Ferrari: soluzione ponte per la discesa in campo di General Motors
Proprio nel momento in cui sembra certo che la Formula 1 si aprirà all'undicesimo team, sorgono dubbi su chi sarà il nuovo soggetto entrante. La logica porterebbe a pensare al gruppo Andretti Global, ma la situazione potrebbe essere più complessa. Si vocifera, infatti, che General Motors sarà maggiormente coinvolta, sebbene non sia chiaro se ciò avverrà tramite il marchio Cadillac o direttamente con il brand principale.

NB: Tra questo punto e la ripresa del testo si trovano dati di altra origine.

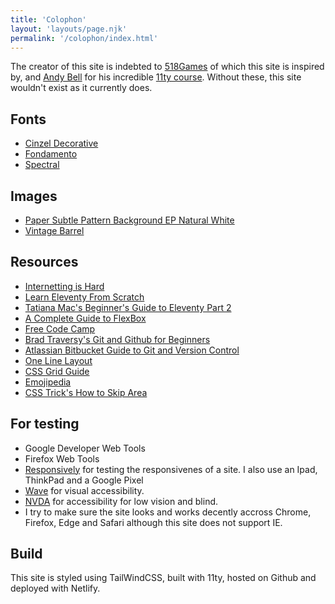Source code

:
 ```yaml
---
title: 'Colophon'
layout: 'layouts/page.njk'
permalink: '/colophon/index.html'
---
```


The creator of this site is indebted to [518Games](http://518games.com/) of which this site is inspired by, and [Andy Bell](https://hankchizljaw.com/) for his incredible [11ty course](https://piccalil.li/course/learn-eleventy-from-scratch/). Without these, this site wouldn't exist as it currently does.

## Fonts

* [Cinzel Decorative](https://fonts.google.com/specimen/Cinzel+Decorative)
* [Fondamento](https://fonts.google.com/specimen/Fondamento)
* [Spectral](https://fonts.google.com/specimen/Spectral)

## Images

* [Paper Subtle Pattern Background EP Natural White](https://www.toptal.com/designers/subtlepatterns/ep-natural-white/)
* [Vintage Barrel](https://graphicgoods.net/downloads/free-vintage-illustrations-vol-2/)

## Resources

* [Internetting is Hard](https://www.internetingishard.com/)
* [Learn Eleventy From Scratch](https://piccalil.li/course/learn-eleventy-from-scratch/)
* [Tatiana Mac's Beginner's Guide to Eleventy Part 2](https://tatianamac.com/posts/beginner-eleventy-tutorial-partii/)
* [A Complete Guide to FlexBox](https://css-tricks.com/snippets/css/a-guide-to-flexbox/)
* [Free Code Camp](https://www.freecodecamp.org/)
* [Brad Traversy's Git and Github for Beginners](https://www.youtube.com/watch?v=SWYqp7iY_Tc)
* [Atlassian Bitbucket Guide to Git and Version Control](https://www.atlassian.com/git/tutorials/what-is-version-control)
* [One Line Layout](https://1linelayouts.glitch.me/)
* [CSS Grid Guide](https://learncssgrid.com/)
* [Emojipedia](https://emojipedia.org/)
* [CSS Trick's How to Skip Area](https://css-tricks.com/how-to-create-a-skip-to-content-link/)

## For testing

* Google Developer Web Tools
* Firefox Web Tools
* [Responsively](https://responsively.app/) for testing the responsivenes of a site. I also use an Ipad, ThinkPad and a Google Pixel
* [Wave](https://wave.webaim.org/) for visual accessibility. 
* [NVDA](https://www.nvaccess.org/) for accessibility for low vision and blind.
* I try to make sure the site looks and works decently accross Chrome, Firefox, Edge and Safari although this site does not support IE.

## Build 

This site is styled using TailWindCSS, built with 11ty, hosted on Github and deployed with Netlify.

Alcune indiscrezioni suggeriscono che il colosso americano dell’automobile, che nel 2023 ha registrato un fatturato annuo superiore a 170 miliardi di dollari, sarebbe pronto a rilevare tutte le infrastrutture sviluppate da Andretti, inclusa la sede di Silverstone inaugurata pochi mesi fa. Se si tratterà di una vera acquisizione o di una partnership più solida, lo scopriremo solo al momento dell’annuncio ufficiale, che potrebbe arrivare già la prossima settimana.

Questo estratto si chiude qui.